• EXERCISE BRIEF: Copy exactly the lines of the material below that run from the one containing "These Helm charts" through the one containing "<https://github.com/stackabletech/operator-templating>". Copy no other lines.

• ENTRIES SUPPLIED:

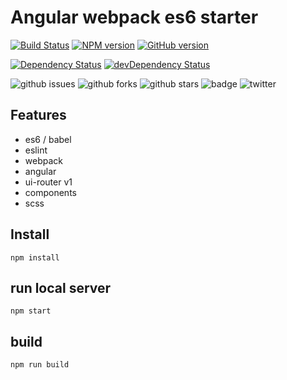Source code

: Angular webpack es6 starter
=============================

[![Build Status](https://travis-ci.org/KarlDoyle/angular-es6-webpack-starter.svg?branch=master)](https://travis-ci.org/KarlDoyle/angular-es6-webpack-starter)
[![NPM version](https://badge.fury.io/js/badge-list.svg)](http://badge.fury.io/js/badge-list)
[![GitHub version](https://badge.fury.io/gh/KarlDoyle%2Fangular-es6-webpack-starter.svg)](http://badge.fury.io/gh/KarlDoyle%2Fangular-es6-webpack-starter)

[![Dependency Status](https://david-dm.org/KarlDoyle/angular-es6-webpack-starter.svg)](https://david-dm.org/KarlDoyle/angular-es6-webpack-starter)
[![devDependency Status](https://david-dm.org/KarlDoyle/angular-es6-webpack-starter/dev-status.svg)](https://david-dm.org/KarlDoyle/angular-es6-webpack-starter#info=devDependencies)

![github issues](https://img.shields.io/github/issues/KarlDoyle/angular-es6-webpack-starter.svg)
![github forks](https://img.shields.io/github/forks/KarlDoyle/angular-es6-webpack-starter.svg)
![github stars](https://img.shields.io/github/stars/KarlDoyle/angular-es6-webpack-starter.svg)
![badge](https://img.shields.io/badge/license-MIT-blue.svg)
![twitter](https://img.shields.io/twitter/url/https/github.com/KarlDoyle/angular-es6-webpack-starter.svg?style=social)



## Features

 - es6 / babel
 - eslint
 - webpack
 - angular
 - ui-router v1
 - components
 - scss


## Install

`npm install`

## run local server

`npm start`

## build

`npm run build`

--

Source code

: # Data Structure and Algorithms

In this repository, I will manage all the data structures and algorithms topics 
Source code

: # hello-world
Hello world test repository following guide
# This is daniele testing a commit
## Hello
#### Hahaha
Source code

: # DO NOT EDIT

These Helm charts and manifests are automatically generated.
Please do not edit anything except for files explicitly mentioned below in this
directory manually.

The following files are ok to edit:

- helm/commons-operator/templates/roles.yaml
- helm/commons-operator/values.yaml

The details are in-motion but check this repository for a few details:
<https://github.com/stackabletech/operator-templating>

==

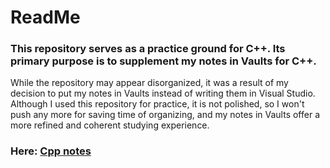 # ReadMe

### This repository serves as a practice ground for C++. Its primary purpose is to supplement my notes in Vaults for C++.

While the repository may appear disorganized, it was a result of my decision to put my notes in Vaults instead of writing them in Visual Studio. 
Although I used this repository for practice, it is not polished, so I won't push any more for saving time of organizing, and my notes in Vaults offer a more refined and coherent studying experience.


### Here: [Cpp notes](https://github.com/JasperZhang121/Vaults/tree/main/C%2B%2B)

• EXERCISE SOLUTION:
These Helm charts and manifests are automatically generated.
Please do not edit anything except for files explicitly mentioned below in this
directory manually.

The following files are ok to edit:

- helm/commons-operator/templates/roles.yaml
- helm/commons-operator/values.yaml

The details are in-motion but check this repository for a few details:
<https://github.com/stackabletech/operator-templating>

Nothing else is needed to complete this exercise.